THIS was when I felt best about myself... I dont' want to forget that feeling!!
so, today was a flop sort of day for me, I need to figure out what it is that is going on
i am pumped up about this new year and all the opportunities ahead of me, I am excited to work hard, lose weight, change my body and my life
i am motivated, i am inspired, i am wanting this like mad yet i am lacking the drive to get myself to DO it
no will power - not sure why?
i am tired of gaining and losing the same 10 lbs over and over and over
i have been fluctuating from 220 to 230 for over a year now
i want back down to 209...and less
i want to JUMP out of bed at 4 or 5 or 6 a.m. to workout and feel excited to go do it
i want to plan and eat healthier and not be tempted by junk foods and treats and waking up at 1 a.m. for sugar crap
i want to consume my water and tea and not 100 cups of coffee per day....how the hell did I start that bad habit anyway???? ugh!
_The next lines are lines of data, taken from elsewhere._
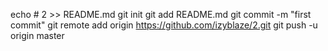 echo # 2 >> README.md
git init
git add README.md
git commit -m "first commit"
git remote add origin https://github.com/izyblaze/2.git
git push -u origin master

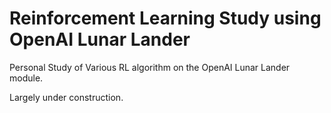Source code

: # Reinforcement Learning Study using OpenAI Lunar Lander
Personal Study of Various RL algorithm on the OpenAI Lunar Lander module.

Largely under construction.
i want to fit in all these cute clothes in my closet and not pour myself in them or wear the same fewe things over and over bc they fit best :O(
i want to push through walls and barriers rather than let them push me down
i want to suceed not fail = i am TIRED of failing
i want to KNOCK OUT the 1/2 marathon, and run during Dani's soccer practices and run my legs of the sawtooth relay and the rim to rim = i want to make my family proud of me, I want to be proud of me! i want to prove to blake and lisa that all my "hype" is real - I want to run 5 miles straight! i want to do the p90x and other workouts and be able to DO all the moves I want to go hiking and swimming and jogging and boating and all these things SO BAD and not be the slacker at the end....
I am tired of dissapointing others - but i am tired of dissapointing ME.
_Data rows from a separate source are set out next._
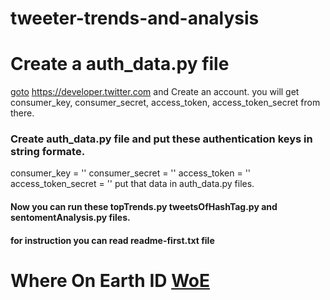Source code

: # tweeter-trends-and-analysis

# Create a auth_data.py file

[goto](https://developer.twitter.com) https://developer.twitter.com
and Create an account. you will get
consumer_key,
consumer_secret,
access_token,
access_token_secret from there.

### Create auth_data.py file and put these authentication keys in string formate.

consumer_key = ''
consumer_secret = ''
access_token = ''
access_token_secret = ''
put that data in auth_data.py files.

#### Now you can run these topTrends.py tweetsOfHashTag.py and sentomentAnalysis.py files.

#### for instruction you can read readme-first.txt file

# Where On Earth ID [WoE](https://www.findmecity.com/)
how am I going to accomplish all this?
what steps do I need to take?
water
daily schedule
meal plans
self affirmations
goals set daily
get a vision of myself completing these things in my head
stop dissapointing MYSELF
I am doing this for me
I won't dissapoint you -
Darla ... I won't dissapoint you.
I won't quit. I will do it.
I won't dissaoint you. Darla.
say it enough IT might happen, right??